The figures in the report included details of the number of complaints received, numbers of compliments received, and information on those complaints that have escalated to be considered by the relevant Ombudsman. The information included detailed breakdowns of complaints and enquiries received for each Council Directorate.


Analysis was also provided on the particular trends in the complaints received, by service area, and in terms of the timescales in which responses were provided; as well as about the escalation of complaints.


The report also highlighted examples of key learning points from the complaints received, which have been used over the last year in regular reports to senior managers to address or correct any mistakes and improve services or procedures as a result.


It was noted that legislation on complaints was different in three cases for Adult Social Care, Children’s Social Care and Housing and the Council had created an additional process for corporate complaints. Members queried whether it would have been preferable to replicate one of the existing three processes for corporate complaints rather than establishing a fourth process. In response, it was confirmed that customers are not presented with a myriad of different procedures and it was the role of the Complaints Team to guide them through that process. It was noted that the processes were different, but had a number of similarities too and that the corporate complaints procedure mirrored the procedure for children’s social care.


Members sought clarification on how the Council defined a compliment and whether every disgruntled comment was also recorded. In response, it was confirmed that compliment was considered to be praise in any form where a customer is happy with standard of service provided. With regard to disgruntled comments, if the comment had been made under the complaints process then it would be recorded, but if it had been received outside of the corporate complaints team then it would not be formally recorded. Members were advised that all staff needed to act upon feedback provided and take responsibility for improving the way in which services are delivered.

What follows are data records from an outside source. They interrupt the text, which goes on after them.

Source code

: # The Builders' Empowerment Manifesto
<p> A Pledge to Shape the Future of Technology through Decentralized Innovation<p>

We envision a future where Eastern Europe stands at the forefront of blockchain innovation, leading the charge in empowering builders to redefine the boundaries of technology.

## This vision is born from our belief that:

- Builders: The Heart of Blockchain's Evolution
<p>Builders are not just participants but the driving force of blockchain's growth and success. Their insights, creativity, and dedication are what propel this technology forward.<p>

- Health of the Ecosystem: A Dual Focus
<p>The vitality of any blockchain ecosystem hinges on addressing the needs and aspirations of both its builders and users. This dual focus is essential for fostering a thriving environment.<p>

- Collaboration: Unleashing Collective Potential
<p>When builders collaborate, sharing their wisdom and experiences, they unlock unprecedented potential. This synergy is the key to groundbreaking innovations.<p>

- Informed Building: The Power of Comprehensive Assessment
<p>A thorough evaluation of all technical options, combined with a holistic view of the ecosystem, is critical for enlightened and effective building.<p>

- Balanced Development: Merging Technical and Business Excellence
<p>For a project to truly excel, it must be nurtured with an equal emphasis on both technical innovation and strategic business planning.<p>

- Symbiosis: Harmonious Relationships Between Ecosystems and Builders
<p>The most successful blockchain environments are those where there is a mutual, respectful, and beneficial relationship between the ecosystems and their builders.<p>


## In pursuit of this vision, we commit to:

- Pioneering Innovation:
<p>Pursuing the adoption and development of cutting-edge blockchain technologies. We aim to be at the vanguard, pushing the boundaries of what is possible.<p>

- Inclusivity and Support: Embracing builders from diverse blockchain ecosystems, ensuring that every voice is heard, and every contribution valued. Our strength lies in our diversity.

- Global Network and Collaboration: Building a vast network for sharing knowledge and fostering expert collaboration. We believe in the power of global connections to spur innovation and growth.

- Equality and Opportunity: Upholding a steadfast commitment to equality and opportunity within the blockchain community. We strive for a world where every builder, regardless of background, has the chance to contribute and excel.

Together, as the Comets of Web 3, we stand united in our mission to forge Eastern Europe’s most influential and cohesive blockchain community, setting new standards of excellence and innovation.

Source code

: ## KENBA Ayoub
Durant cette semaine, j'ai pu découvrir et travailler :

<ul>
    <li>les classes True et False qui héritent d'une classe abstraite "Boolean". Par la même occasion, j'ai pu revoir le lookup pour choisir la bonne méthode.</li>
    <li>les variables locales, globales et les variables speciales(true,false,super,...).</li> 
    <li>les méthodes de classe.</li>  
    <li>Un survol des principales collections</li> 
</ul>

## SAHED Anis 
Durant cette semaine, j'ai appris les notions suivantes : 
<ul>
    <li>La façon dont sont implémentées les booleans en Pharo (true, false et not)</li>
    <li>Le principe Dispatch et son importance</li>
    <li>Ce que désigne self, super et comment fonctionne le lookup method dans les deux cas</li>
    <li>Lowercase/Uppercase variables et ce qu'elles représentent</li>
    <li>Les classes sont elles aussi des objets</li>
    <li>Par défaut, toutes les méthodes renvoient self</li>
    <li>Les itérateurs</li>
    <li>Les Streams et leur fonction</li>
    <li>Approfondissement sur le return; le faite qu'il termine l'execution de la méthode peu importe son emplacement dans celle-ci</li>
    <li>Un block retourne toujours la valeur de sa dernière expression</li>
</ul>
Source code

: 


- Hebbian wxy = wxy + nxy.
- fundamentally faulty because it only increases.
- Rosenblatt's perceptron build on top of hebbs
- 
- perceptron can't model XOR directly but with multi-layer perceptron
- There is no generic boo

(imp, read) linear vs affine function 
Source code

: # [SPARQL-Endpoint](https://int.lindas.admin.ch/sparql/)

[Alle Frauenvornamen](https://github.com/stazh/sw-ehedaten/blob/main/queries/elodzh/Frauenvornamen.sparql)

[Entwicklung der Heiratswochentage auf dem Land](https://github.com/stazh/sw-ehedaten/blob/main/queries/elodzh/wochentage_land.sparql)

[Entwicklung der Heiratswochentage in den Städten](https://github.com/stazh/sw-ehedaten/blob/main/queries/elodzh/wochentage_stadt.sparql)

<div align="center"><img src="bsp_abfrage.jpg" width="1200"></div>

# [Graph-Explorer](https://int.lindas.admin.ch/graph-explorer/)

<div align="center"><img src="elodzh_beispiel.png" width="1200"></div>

It was noted the number of complaints had increased significantly and Members sought an explanation for the increase. In response it was confirmed that the majority of the increase was attributable to a change in the category definitions. It was further noted that complaints were logged in the Liquidlogic system. Members queried how the new system could have an underlying impact on the number of complaints received.


Reference was made to small increase in complaints relating to adult social services and the increase in the length of time taken to respond. Members sought clarification as to why performance on response times had dropped and whether there had been specific issues and what had been done to address them. In response, it was not possible to give a definitive answer, but it was assumed that this had been due in part to a restructuring within the service. Protocols had been established to ensure that complaints were referred to the correct person. It was further noted that a performance dashboard had been introduced and reported to Directorate Leadership Teams in Adult Care & Housing and Children & Young People’s Services.


Members queried how complaints in respect of contractors were resolved. It was confirmed that a response would be provided outside of the meeting.


It was suggested that the Council should consider undertake random call backs to customers in respect of their satisfaction to establish whether there was more to be learned. It was confirmed that some satisfaction testing was already undertaken.


Concerns were expressed in respect of how young people were encouraged to complain and clarification was sought in respect of the Council signposted young people to make complaints and be confident in doing so. In response, it was confirmed that work had been done and was ongoing to ensure that children and young people were able to and clear about how to make complaints. It was reported that there had been a sharp increase in Stage 2 complaints. Furthermore all children and young people had an advocate and the Strategic Director underlined the need for the service to be open and ensure that all voices were heard.



Following on, Members expressed further concern that 75% of complaints from children and young people were being upheld. In response, it was confirmed that complaints from young people under the age of 18 represented only a relatively small part of the numbers received. Member sought more information in respect of complaints from adults too and expressed concern at the number of complaints in respect of staff and sought assurances that the situation was improving. It was confirmed that updated information would be supplied outside of the meeting.


Members sought to better understand the process that a customer would experience when lodging a complaint and queried what was provided when contact was made. In response, it was explained that an acknowledgment would be sent detailing the timescale for handling the complaint and the full procedure could be provided upon request. A named contact would be provided to track the complaint and would act as the conduit between the complainant and the service. It was explained in response to a supplementary question that the procedure for complaints was not issued to all complainants, but that the principles of the procedure were detailed in the acknowledged in the letter.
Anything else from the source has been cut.